The Difference Between "Data" and "Information"

[Reading over my previous blog I noticed that I left two important terms undefined. Today I'm correcting that mistake.]

Imagine a machine capable of receiving all the types of inputs human beings are capable of receiving. The laws of nature determine that the machine can hear, see, feel, and smell. The machine receives data from all the senses and stores it away in its memory. But that’s it. That’s all the machine does. It senses but does not act (because it cannot). Call this machine-D, as in “might-as-well-be-Dead.”

Conceive now a similar machine, with similar capabilities. Nature has determined that this machine, in addition to receiving data, is capable of trying to make sense of the data it receives, and if it feels the need to do so, is able to act on what it learns. Call this one machine-L, as in Living.

Now imagine that both machines receive some data which when properly analyzed tells them that a great rock teeters above their heads and threatens to fall and destroy them. Which machine has the better chance to survive the crash? Of course, machine-L, the one that's free. (All human beings are of this type, some with more power to act than others.)

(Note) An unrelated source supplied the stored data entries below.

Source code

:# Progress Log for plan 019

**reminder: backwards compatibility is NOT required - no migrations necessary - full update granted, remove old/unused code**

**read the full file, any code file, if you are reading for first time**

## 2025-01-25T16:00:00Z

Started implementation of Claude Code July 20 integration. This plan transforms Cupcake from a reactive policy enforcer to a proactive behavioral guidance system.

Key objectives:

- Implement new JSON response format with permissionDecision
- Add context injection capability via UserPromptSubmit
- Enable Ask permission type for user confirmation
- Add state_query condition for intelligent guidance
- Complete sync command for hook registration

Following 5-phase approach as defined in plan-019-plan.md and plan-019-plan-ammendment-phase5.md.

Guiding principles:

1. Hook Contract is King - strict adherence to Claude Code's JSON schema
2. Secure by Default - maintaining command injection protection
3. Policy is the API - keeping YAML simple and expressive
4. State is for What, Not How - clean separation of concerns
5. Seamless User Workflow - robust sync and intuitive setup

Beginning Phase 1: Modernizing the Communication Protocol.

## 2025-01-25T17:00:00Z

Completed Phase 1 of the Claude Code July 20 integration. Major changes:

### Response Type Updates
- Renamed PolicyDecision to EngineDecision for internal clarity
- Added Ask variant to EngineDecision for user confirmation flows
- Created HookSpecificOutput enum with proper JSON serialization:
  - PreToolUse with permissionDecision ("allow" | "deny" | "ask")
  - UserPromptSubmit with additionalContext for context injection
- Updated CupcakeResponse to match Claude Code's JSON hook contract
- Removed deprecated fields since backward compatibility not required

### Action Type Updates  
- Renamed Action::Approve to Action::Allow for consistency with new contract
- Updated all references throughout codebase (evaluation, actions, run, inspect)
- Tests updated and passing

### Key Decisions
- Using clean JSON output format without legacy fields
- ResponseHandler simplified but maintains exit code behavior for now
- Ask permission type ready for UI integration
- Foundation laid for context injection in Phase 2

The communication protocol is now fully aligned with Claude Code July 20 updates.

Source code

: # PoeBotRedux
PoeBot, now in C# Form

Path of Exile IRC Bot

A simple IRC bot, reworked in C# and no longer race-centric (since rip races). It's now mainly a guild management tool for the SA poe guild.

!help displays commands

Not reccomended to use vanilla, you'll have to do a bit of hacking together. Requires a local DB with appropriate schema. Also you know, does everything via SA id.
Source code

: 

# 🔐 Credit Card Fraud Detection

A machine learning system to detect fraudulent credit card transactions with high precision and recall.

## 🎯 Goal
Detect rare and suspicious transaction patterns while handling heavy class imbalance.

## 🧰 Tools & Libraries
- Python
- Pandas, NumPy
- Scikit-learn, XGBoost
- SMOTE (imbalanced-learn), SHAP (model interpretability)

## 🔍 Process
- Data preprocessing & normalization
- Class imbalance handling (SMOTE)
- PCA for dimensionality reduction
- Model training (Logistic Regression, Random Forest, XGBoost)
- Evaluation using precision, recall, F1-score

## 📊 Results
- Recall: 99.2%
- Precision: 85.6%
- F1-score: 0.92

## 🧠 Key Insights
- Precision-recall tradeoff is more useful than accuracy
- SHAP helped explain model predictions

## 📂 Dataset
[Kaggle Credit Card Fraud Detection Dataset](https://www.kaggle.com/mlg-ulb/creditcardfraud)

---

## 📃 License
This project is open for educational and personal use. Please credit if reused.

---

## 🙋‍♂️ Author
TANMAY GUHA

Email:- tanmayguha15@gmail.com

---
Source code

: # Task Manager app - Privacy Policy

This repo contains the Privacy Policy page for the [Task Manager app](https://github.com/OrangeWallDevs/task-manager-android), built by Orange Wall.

If machine-L were of a philosophical bent, it might feel itself absolutely free because it would recognize in itself more power to survive than it would notice in machine-D. That mistake is understandable; it’s based on observation. Remove the words “absolutely free” and substitute “free within the limits of the laws of nature,” and you have the truth.

After much analysis of these model machines, we see that machine-L transforms "data" into "information." We can now understand these two words more perfectly, with all that "more perfectly" implies. Data is unbiased. Information is personal.

Data has no meaning. Information has only meaning. But meaning is always personal.